== Segment start ==

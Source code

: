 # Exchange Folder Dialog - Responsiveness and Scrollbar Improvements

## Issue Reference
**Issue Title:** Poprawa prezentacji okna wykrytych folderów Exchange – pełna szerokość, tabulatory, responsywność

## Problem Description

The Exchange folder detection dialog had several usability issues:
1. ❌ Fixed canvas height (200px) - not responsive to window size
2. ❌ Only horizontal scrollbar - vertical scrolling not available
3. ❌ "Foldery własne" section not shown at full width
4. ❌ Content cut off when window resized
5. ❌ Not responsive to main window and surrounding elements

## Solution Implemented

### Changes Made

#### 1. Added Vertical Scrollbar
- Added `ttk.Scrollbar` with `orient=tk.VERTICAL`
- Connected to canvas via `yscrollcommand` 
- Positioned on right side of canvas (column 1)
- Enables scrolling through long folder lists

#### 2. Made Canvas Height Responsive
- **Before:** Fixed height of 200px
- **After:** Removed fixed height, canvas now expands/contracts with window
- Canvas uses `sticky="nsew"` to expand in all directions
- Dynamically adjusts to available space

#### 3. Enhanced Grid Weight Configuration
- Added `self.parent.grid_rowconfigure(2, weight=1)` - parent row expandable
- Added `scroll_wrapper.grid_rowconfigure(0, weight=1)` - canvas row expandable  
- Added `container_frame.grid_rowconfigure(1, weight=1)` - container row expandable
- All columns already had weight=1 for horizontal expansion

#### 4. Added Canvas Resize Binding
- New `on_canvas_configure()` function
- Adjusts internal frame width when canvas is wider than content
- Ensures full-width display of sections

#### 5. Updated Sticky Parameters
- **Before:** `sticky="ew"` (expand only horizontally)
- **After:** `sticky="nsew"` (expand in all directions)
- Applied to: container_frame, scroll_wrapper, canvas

== Segment end ==

**THE TASK:**
In the entries above, find the line with "- Enables scrolling through long folder lists" and the line with "- Canvas uses", then set down exactly those two and every line between them, nothing else.

**RESULT FOR THIS TASK:**
- Enables scrolling through long folder lists

#### 2. Made Canvas Height Responsive
- **Before:** Fixed height of 200px
- **After:** Removed fixed height, canvas now expands/contracts with window
- Canvas uses `sticky="nsew"` to expand in all directions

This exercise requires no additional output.